Exercise requirements:
Look through the records that follow and state how many lines hold the word "this", without adding anything.
##### Data extract #####
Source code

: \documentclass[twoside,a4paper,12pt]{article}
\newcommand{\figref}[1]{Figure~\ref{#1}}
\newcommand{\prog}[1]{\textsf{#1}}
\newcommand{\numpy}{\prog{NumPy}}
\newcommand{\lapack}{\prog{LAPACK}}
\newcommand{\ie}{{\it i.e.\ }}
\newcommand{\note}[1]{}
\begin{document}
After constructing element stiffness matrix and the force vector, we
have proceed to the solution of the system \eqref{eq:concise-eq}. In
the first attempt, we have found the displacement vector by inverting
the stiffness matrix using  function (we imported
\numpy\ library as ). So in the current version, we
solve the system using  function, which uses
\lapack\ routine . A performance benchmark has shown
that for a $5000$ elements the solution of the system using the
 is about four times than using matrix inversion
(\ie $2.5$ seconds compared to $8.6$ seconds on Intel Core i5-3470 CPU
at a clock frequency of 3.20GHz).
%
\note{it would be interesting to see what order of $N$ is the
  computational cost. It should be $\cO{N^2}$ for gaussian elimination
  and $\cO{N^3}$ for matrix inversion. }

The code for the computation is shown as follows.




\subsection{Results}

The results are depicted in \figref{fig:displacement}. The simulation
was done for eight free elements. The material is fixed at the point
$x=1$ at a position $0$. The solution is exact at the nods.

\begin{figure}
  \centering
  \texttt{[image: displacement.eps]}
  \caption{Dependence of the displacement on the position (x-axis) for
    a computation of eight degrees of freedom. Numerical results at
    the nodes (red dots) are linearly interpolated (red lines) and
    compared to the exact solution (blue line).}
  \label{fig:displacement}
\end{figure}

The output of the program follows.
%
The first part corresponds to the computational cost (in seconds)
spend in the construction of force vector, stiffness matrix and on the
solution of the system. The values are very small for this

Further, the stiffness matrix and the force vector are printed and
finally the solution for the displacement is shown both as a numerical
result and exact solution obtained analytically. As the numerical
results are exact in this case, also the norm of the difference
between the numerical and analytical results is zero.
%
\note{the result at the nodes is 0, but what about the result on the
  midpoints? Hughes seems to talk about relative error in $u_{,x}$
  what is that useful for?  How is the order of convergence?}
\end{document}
#####
Exercise output:
2